Ran my LC-1 with a USB-serial adapter with no issues.
I plan on buying an AEM unit next time.
The LC-1 is finicky about ground offsets and it took me a while to get it to work with my gauge.
I did finally get it reading correctly.

Run away from the GlowShift gear. WB gauge dropped a decimal point and then one of the segments. Cost me $30 to get it fixed and that was under warranty.
Never again, I took it out got it fixed and sold it.


----------



## DannyLo (Aug 2, 2006)

vr-vagman said:


> Unfortunately you all guys just think that these WBs are accurate. For 200 bucks you can't really expect to have accurate WB. These are usually accurate just around the stoich area. It is easier there to get accuracy needed. Compare them with real WB or gas analizer. Read the Innovative's user forum.
> Just my 2c


That's speculation. I ran my car with the gas analyzer we have for the dyno at our shop and it's almost dead on within a few tenths at most for margin of error at all ranges of the spectrum. This is NYS Inspection grade equipment that i was running it side by side with, which is constantly calibrated.


----------



## dubbinmk2 (Jan 15, 2008)

nice 

thanks


----------



## vr-vagman (May 15, 2010)

What is so nice?
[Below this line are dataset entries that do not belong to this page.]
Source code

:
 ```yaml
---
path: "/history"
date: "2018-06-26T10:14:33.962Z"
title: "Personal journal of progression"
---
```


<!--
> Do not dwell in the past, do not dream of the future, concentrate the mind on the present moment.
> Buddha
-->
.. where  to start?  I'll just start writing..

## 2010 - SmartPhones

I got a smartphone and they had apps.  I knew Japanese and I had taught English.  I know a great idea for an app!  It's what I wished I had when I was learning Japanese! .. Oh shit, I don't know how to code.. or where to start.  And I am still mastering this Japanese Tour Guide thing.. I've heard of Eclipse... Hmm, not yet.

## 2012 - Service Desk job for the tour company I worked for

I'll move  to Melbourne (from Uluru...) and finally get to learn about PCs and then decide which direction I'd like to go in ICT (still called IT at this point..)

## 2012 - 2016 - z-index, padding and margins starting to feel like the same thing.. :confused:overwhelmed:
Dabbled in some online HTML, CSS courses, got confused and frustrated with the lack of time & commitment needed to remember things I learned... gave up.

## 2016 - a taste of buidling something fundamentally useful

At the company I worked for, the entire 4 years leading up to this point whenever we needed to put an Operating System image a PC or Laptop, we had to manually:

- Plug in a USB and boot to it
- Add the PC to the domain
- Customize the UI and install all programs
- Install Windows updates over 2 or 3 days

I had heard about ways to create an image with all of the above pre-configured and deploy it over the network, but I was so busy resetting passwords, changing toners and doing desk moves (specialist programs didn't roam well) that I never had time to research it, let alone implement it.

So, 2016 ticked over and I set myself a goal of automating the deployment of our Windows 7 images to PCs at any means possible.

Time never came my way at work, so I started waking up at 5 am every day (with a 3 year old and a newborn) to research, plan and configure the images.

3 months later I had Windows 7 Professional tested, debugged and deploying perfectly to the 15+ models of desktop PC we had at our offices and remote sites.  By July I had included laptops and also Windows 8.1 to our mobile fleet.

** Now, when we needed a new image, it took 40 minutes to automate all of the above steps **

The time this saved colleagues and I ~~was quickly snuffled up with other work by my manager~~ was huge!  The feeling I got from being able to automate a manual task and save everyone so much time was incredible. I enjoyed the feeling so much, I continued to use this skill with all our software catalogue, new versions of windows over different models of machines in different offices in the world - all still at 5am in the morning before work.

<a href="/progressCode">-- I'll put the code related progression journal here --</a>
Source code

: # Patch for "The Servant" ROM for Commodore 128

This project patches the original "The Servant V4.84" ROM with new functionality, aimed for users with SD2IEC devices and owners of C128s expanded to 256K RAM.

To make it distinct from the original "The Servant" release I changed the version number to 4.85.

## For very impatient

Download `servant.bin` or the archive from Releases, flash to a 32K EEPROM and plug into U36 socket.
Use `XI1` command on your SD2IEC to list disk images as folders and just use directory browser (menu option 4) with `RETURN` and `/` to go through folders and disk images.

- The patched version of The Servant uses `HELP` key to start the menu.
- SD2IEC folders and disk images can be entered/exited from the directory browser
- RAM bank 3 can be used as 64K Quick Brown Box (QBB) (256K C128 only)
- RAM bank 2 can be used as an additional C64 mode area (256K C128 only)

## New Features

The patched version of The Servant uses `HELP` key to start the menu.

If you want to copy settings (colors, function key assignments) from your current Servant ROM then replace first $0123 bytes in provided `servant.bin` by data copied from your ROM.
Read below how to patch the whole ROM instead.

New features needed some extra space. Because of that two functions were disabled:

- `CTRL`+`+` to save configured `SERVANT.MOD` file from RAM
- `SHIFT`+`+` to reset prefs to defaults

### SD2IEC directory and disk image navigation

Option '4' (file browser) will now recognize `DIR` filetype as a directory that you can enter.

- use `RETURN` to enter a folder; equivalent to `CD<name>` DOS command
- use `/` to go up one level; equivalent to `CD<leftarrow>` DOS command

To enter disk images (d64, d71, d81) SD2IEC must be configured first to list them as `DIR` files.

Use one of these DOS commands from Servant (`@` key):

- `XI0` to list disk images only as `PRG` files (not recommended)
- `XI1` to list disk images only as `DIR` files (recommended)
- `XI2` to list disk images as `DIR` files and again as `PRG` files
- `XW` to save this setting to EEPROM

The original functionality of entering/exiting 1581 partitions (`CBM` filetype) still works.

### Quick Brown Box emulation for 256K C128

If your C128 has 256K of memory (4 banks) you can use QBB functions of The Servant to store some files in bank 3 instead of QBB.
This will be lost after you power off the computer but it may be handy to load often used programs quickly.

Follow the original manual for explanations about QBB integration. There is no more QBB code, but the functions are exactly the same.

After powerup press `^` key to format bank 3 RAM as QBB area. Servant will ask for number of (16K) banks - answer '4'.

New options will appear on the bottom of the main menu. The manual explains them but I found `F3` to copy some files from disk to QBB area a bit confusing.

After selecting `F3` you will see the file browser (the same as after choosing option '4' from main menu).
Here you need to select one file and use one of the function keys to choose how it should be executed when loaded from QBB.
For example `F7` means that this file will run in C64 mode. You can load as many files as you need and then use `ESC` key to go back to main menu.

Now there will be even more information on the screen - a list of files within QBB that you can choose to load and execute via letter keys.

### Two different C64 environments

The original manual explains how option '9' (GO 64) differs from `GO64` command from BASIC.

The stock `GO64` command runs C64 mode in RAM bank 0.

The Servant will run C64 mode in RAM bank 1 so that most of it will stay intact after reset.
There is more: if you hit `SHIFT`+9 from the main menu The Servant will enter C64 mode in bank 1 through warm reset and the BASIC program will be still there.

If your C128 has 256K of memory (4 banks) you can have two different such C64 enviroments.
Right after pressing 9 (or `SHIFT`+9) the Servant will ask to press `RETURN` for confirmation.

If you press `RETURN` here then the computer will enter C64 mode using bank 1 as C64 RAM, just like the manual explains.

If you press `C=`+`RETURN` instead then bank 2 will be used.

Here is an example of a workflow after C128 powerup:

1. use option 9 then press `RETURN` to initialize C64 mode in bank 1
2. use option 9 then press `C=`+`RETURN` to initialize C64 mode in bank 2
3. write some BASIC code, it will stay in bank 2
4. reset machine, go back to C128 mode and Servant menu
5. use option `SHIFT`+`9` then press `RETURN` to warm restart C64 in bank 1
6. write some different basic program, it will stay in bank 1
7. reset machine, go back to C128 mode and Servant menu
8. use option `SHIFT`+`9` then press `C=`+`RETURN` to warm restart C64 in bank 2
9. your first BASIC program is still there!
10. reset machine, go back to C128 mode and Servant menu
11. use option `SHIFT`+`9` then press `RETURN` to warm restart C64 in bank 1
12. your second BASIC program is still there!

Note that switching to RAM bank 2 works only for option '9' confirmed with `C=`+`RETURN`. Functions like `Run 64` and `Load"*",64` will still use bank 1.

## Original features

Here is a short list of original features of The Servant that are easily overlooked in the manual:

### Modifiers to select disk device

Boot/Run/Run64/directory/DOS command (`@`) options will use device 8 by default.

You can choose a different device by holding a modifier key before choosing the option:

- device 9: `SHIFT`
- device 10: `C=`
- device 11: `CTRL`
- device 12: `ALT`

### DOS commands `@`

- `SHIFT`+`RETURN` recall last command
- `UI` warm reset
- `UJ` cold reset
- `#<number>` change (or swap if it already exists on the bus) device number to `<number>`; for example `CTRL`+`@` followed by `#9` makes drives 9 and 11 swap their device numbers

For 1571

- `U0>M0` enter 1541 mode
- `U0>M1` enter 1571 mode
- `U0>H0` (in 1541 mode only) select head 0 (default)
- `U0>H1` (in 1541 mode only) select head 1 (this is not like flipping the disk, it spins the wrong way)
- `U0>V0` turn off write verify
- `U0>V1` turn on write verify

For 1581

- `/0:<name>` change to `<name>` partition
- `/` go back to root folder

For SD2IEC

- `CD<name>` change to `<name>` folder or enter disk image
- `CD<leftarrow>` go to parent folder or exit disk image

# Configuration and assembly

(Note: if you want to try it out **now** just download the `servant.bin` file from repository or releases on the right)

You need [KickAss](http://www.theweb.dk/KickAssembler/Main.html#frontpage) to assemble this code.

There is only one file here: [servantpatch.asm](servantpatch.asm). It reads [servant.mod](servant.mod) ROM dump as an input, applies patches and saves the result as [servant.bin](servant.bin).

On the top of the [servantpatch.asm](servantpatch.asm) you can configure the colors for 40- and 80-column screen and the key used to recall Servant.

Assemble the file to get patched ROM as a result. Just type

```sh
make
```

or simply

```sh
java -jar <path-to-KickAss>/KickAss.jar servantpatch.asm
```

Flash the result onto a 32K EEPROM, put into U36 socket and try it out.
May be the fact that you calibrate these WB at open air (the leanest possible) and expect accuracy at richer end where actually power and torque come on max? I'm not offensive here just asking questions(incl. myself).


----------



## dubbinmk2 (Jan 15, 2008)

nice that! I can use USB to serial adapter..... looks like I opened a can of worms again on vortex... lol


----------



## dubbinmk2 (Jan 15, 2008)

kiss my white ass vr-vagman I'm really going to spend 5 grand on the setup you are talking about?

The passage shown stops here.